* Problem to work on *
Once you know how many lines below hold "construction", reply with that number and add nothing.

* Available data *
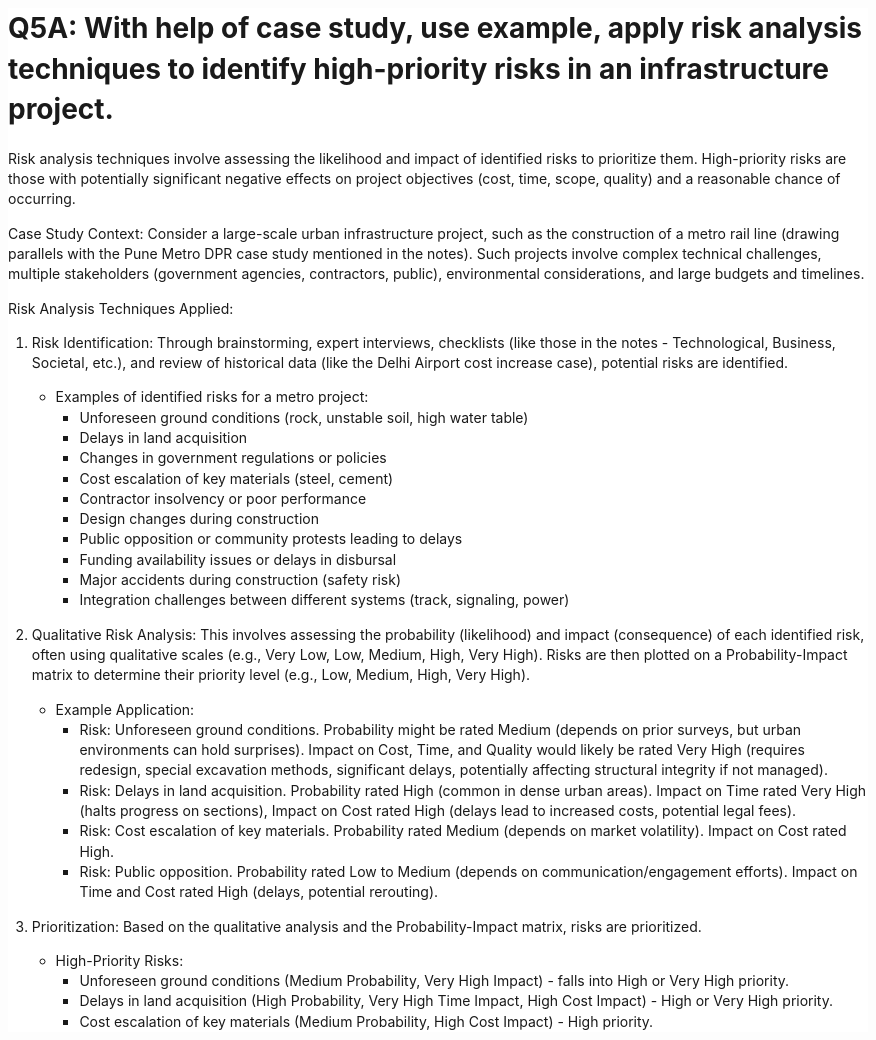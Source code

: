 # Q5A: With help of case study, use example, apply risk analysis techniques to identify high-priority risks in an infrastructure project.

Risk analysis techniques involve assessing the likelihood and impact of identified risks to prioritize them. High-priority risks are those with potentially significant negative effects on project objectives (cost, time, scope, quality) and a reasonable chance of occurring.

Case Study Context: Consider a large-scale urban infrastructure project, such as the construction of a metro rail line (drawing parallels with the Pune Metro DPR case study mentioned in the notes). Such projects involve complex technical challenges, multiple stakeholders (government agencies, contractors, public), environmental considerations, and large budgets and timelines.

Risk Analysis Techniques Applied:

1.  Risk Identification: Through brainstorming, expert interviews, checklists (like those in the notes - Technological, Business, Societal, etc.), and review of historical data (like the Delhi Airport cost increase case), potential risks are identified.
    -   Examples of identified risks for a metro project:
        -   Unforeseen ground conditions (rock, unstable soil, high water table)
        -   Delays in land acquisition
        -   Changes in government regulations or policies
        -   Cost escalation of key materials (steel, cement)
        -   Contractor insolvency or poor performance
        -   Design changes during construction
        -   Public opposition or community protests leading to delays
        -   Funding availability issues or delays in disbursal
        -   Major accidents during construction (safety risk)
        -   Integration challenges between different systems (track, signaling, power)

2.  Qualitative Risk Analysis: This involves assessing the probability (likelihood) and impact (consequence) of each identified risk, often using qualitative scales (e.g., Very Low, Low, Medium, High, Very High). Risks are then plotted on a Probability-Impact matrix to determine their priority level (e.g., Low, Medium, High, Very High).

    -   Example Application:
        -   Risk: Unforeseen ground conditions. Probability might be rated Medium (depends on prior surveys, but urban environments can hold surprises). Impact on Cost, Time, and Quality would likely be rated Very High (requires redesign, special excavation methods, significant delays, potentially affecting structural integrity if not managed).
        -   Risk: Delays in land acquisition. Probability rated High (common in dense urban areas). Impact on Time rated Very High (halts progress on sections), Impact on Cost rated High (delays lead to increased costs, potential legal fees).
        -   Risk: Cost escalation of key materials. Probability rated Medium (depends on market volatility). Impact on Cost rated High.
        -   Risk: Public opposition. Probability rated Low to Medium (depends on communication/engagement efforts). Impact on Time and Cost rated High (delays, potential rerouting).

3.  Prioritization: Based on the qualitative analysis and the Probability-Impact matrix, risks are prioritized.
    -   High-Priority Risks:
        -   Unforeseen ground conditions (Medium Probability, Very High Impact) - falls into High or Very High priority.
        -   Delays in land acquisition (High Probability, Very High Time Impact, High Cost Impact) - High or Very High priority.
        -   Cost escalation of key materials (Medium Probability, High Cost Impact) - High priority.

* The completed task *
3